── Materials provided ──

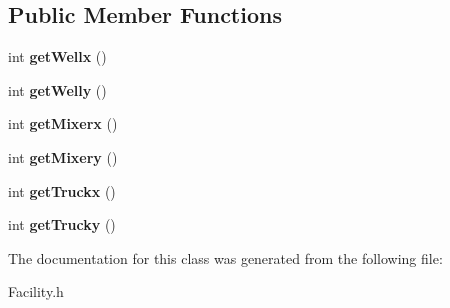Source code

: \subsection*{Public Member Functions}
\begin{DoxyCompactItemize}
\item 
\mbox{\label{classFacility_a3ea333f9396bfd7a99072b15297562fa}} 
int {\bfseries get\+Wellx} ()
\item 
\mbox{\label{classFacility_acec600b9994427ff3cc44489bb278524}} 
int {\bfseries get\+Welly} ()
\item 
\mbox{\label{classFacility_a5b69cd456d503f8b388b48d55ed4454d}} 
int {\bfseries get\+Mixerx} ()
\item 
\mbox{\label{classFacility_aeb8f22d0d1e38f66e21226916e738793}} 
int {\bfseries get\+Mixery} ()
\item 
\mbox{\label{classFacility_a2c1759e99667330b867e27c05458a142}} 
int {\bfseries get\+Truckx} ()
\item 
\mbox{\label{classFacility_af3ed5c9f49fb522032e76d699efe2211}} 
int {\bfseries get\+Trucky} ()
\end{DoxyCompactItemize}


The documentation for this class was generated from the following file\+:\begin{DoxyCompactItemize}
\item 
Facility.\+h\end{DoxyCompactItemize}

───

**Task goal**
Print the material precisely as given, dropping any images it holds.

**Answer to this exercise**
Source code

: \subsection*{Public Member Functions}
\begin{DoxyCompactItemize}
\item 
\mbox{\label{classFacility_a3ea333f9396bfd7a99072b15297562fa}} 
int {\bfseries get\+Wellx} ()
\item 
\mbox{\label{classFacility_acec600b9994427ff3cc44489bb278524}} 
int {\bfseries get\+Welly} ()
\item 
\mbox{\label{classFacility_a5b69cd456d503f8b388b48d55ed4454d}} 
int {\bfseries get\+Mixerx} ()
\item 
\mbox{\label{classFacility_aeb8f22d0d1e38f66e21226916e738793}} 
int {\bfseries get\+Mixery} ()
\item 
\mbox{\label{classFacility_a2c1759e99667330b867e27c05458a142}} 
int {\bfseries get\+Truckx} ()
\item 
\mbox{\label{classFacility_af3ed5c9f49fb522032e76d699efe2211}} 
int {\bfseries get\+Trucky} ()
\end{DoxyCompactItemize}


The documentation for this class was generated from the following file\+:\begin{DoxyCompactItemize}
\item 
Facility.\+h\end{DoxyCompactItemize}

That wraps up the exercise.